Drug Interaction Studies
No formal clinical drug interaction studies have been performed. TEGSEDI is not a substrate or inhibitor/inducer of major CYP enzymes or a substrate or inhibitor of major transporters. In a population pharmacokinetic analysis, concomitant use of diuretics, antithrombotic, and analgesics did not impact the pharmacokinetic parameters of inotersen.
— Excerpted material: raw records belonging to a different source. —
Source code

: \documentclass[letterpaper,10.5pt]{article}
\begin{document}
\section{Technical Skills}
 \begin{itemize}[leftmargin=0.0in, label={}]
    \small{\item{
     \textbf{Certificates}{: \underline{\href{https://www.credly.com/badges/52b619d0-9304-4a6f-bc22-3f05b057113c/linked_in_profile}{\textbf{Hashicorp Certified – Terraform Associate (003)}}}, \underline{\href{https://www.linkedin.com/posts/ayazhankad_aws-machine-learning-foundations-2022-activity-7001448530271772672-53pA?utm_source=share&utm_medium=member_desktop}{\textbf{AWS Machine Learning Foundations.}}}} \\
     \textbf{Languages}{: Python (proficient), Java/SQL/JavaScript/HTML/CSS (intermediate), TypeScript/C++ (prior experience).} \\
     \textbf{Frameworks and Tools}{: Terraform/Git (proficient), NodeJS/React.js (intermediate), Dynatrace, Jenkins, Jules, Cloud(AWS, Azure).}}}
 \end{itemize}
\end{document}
TEGSEDI is not expected to cause drug-drug interactions or to be affected by inhibitors or inducers of cytochrome P450 enzymes.
13. Nonclinical Toxicology
13.1 Carcinogenesis, Mutagenesis, Impairment of Fertility
Carcinogenesis
In a 26-week carcinogenicity study in transgenic (TgRasH2) mice, weekly subcutaneous administration of inotersen (0, 10, 30, or 80 mg/kg) or a rodent-specific (pharmacologically active) surrogate (30 mg/kg) did not result in an increase in tumors.
In a 94-week carcinogenicity study in rats, weekly subcutaneous administration of inotersen (0, 0.5, 2, or 6 mg/kg) resulted in an increase in tumors at or near the injection site in males at all but the lowest dose (0.5 mg/kg) tested. Subcutaneous malignant pleomorphic fibrosarcoma was increased at the mid and high doses and combined subcutaneous malignant pleomorphic fibrosarcoma and monomorphic fibrosarcoma were increased at the high dose. These tumors are considered a response to chronic tissue irritation and inflammation caused by repeated subcutaneous injection.
Mutagenesis
Inotersen was negative for genotoxicity in in vitro (bacterial mutagenicity, chromosomal aberration in Chinese hamster lung) and in vivo (mouse bone marrow micronucleus) assays.
Impairment of Fertility
Subcutaneous administration of inotersen (0, 3, 15, or 25 mg/kg) or a rodent-specific surrogate (15 mg/kg) to male and female mice every other day prior to and during mating and continuing in females throughout the period of organogenesis produced no adverse effects on fertility.
14. Clinical Studies
The efficacy of TEGSEDI was demonstrated in a randomized, double-blind, placebo-controlled, multicenter clinical trial in adult patients with polyneuropathy caused by hATTR amyloidosis (Study 1; NCT 01737398). Patients were randomized in a 2:1 ratio to receive either TEGSEDI (284 mg inotersen) (N=113) or placebo (N=60), respectively, as a subcutaneous injection administered once per week for 65 weeks (3 doses were administered during the first week of treatment). Seventy seven percent of TEGSEDI-treated patients and 87% of patients on placebo completed 66 weeks of the assigned treatment.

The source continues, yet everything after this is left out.